Furthermore, it's not because they're using illegal substances to boost their abilities. (There are plenty of ways to bulk up without resorting to drugs, as any drug-free bodybuilding competition can attest.)
The Problem with Bulking and Cutting
When most people decide to bulk up, they go through a period of excessive eating and training. You may know it as "bulking."
A few weeks or months later, they swap places. They may begin to feel insecure as a result of their increased size. Also, they may be self-conscious about their expanding waistlines. They reduce their calorie intake and switch up their workout routine to shed extra weight. We call this stage "cutting."
Most people cycle between these two points of no real progress: bulking and cutting. Why? For the simple reason that starting a new phase continuously undoes the progress made in the previous one.
We've discussed Set Point Theory here on our website. An attachment to one's weight makes it difficult to lose or gain that weight. You discussed its relevance to slimming down in our previous article. It contributes to the difficulty of losing weight and keeping it off.

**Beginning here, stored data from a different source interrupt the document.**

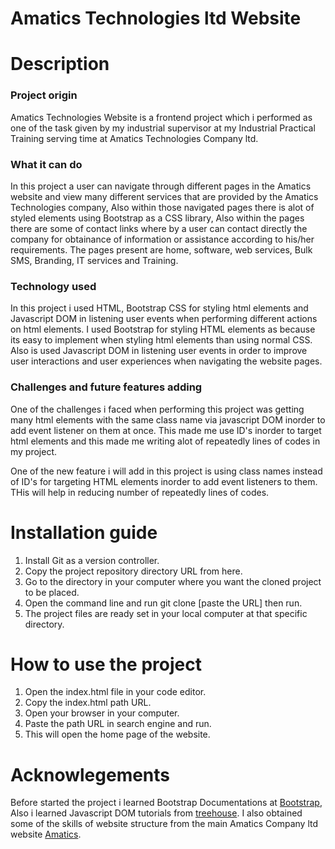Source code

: # Amatics Technologies ltd Website

# Description

### Project origin
Amatics Technologies Website is a frontend project which i performed as one of the task given by my industrial supervisor at my Industrial Practical Training serving time at Amatics Technologies Company ltd.

### What it can do
In this project a user can navigate through different pages in the Amatics website and view many different services that are provided by the Amatics Technologies company,
Also within those navigated pages there is alot of styled elements using Bootstrap as a CSS library, Also within the pages there are some of contact links where by a user 
can contact directly the company for obtainance of information or assistance according to his/her requirements. The pages present are home, software, web services, Bulk SMS, 
Branding, IT services and Training.

### Technology used
In this project i used HTML, Bootstrap CSS for styling html elements and Javascript DOM in listening user events when performing different actions on html elements. I used Bootstrap for styling
HTML elements as because its easy to implement when styling html elements than using normal CSS. Also is used Javascript DOM in listening user events in order to improve 
user interactions and user experiences when navigating the website pages.

### Challenges and future features adding
One of the challenges i faced when performing this project was getting many html elements with the same class name via javascript DOM inorder to add event listener on them at once. This
made me use ID's inorder to target html elements and this made me writing alot of repeatedly lines of codes in my project.

One of the new feature i will add in this project is using class names instead of ID's for targeting HTML elements inorder to add event listeners to them. THis will help
in reducing number of repeatedly lines of codes.

# Installation guide
1. Install Git as a version controller.
2. Copy the project repository directory URL from here.
3. Go to the directory in your computer where you want the cloned project to be placed.
4. Open the command line and run git clone [paste the URL] then run.
5. The project files are ready set in your local computer at that specific directory.

# How to use the project
1. Open the index.html file in your code editor.
2. Copy the index.html path URL.
3. Open your browser in your computer.
4. Paste the path URL in search engine and run.
5. This will open the home page of the website.

# Acknowlegements
Before started the project i learned Bootstrap Documentations at [Bootstrap](https://getbootstrap.com/), Also i learned Javascript DOM tutorials from [treehouse](https://teamtreehouse.com/). 
I also obtained some of the skills of website structure from the main Amatics Company ltd website [Amatics](https://www.amatics.co.tz/).

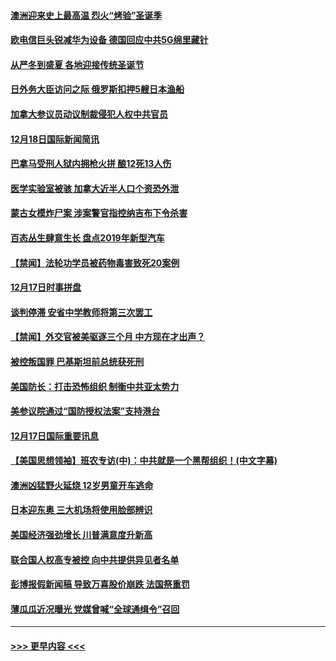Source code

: #### [澳洲迎来史上最高温 烈火“烤验”圣诞季](../pages/prog202/a102732306.md?t=12190601) 
#### [欧电信巨头锐减华为设备 德国回应中共5G绵里藏针](../pages/prog202/a102732247.md?t=12190601) 
#### [从严冬到盛夏 各地迎接传统圣诞节](../pages/prog202/a102732238.md?t=12190601) 
#### [日外务大臣访问之际 俄罗斯扣押5艘日本渔船](../pages/prog202/a102731969.md?t=12190601) 
#### [加拿大参议员动议制裁侵犯人权中共官员](../pages/prog202/a102731994.md?t=12190601) 
#### [12月18日国际新闻简讯](../pages/prog202/a102731984.md?t=12190601) 
#### [巴拿马受刑人狱内拥枪火拼 酿12死13人伤](../pages/prog202/a102731893.md?t=12190601) 
#### [医学实验室被骇 加拿大近半人口个资恐外泄](../pages/prog202/a102731863.md?t=12190601) 
#### [蒙古女模炸尸案 涉案警官指控纳吉布下令杀害](../pages/prog202/a102731788.md?t=12190601) 
#### [百态丛生肆意生长 盘点2019年新型汽车](../pages/prog202/a102731663.md?t=12190601) 
#### [【禁闻】法轮功学员被药物毒害致死20案例](../pages/prog202/a102731648.md?t=12190601) 
#### [12月17日时事拼盘](../pages/prog202/a102731589.md?t=12190601) 
#### [谈判停滞 安省中学教师将第三次罢工](../pages/prog202/a102731565.md?t=12190601) 
#### [【禁闻】外交官被美驱逐三个月 中方现在才出声？](../pages/prog202/a102731548.md?t=12190601) 
#### [被控叛国罪 巴基斯坦前总统获死刑](../pages/prog202/a102731435.md?t=12190601) 
#### [美国防长：打击恐怖组织 制衡中共亚太势力](../pages/prog202/a102731419.md?t=12190601) 
#### [美参议院通过“国防授权法案”支持港台](../pages/prog202/a102731407.md?t=12190601) 
#### [12月17日国际重要讯息](../pages/prog202/a102731240.md?t=12190601) 
#### [【美国思想领袖】班农专访(中)：中共就是一个黑帮组织！(中文字幕)](../pages/prog202/a102729959.md?t=12190601) 
#### [澳洲凶猛野火延烧 12岁男童开车逃命](../pages/prog202/a102731181.md?t=12190601) 
#### [日本迎东奥 三大机场将使用脸部辨识](../pages/prog202/a102731092.md?t=12190601) 
#### [美国经济强劲增长 川普满意度升新高](../pages/prog202/a102731052.md?t=12190601) 
#### [联合国人权高专被控 向中共提供异见者名单](../pages/prog202/a102731045.md?t=12190601) 
#### [彭博报假新闻稿 导致万喜股价崩跌 法国祭重罚](../pages/prog202/a102730937.md?t=12190601) 
#### [薄瓜瓜近况曝光 党媒曾喊“全球通缉令”召回](../pages/prog202/a102730850.md?t=12190601) 

----
#### [ >>> 更早内容 <<< ](../indexes/prog202-earlier.md)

For Total Calories Per Day
If you only have time to exercise once a week, multiply your goal weight by 10. The multiplier rises by one for every weekly training hour over the recommended minimum. You would need to consume around 2,600 calories per day if you had bulked up to 200 pounds through rigorous training (4 hours per week). That total can be divided among as many or as few meals as you like (two, three, four, five, whatever).
Carbohydrates
Subtract the calories you get from protein and fat from your daily total, and then divide the result by 4 to get your recommended daily intake of carbohydrates. Keeping with the example until this point, if you had 2,600 calories and subtracted 800 from protein and 900 from fat, you would be left with 900 calories to allocate to carbohydrates. That's 225 calories worth of carbs per day if you divide it by 4.
Your maintenance phase may last anywhere from a few months to a few years, but you should plan for the long haul. Why? Because, once more, you intend for this to become your norm.
Muscle development is a long-term process, not something you should think about in terms of days or weeks. Those with the most muscle and bulk are the ones who stick with training for years on end.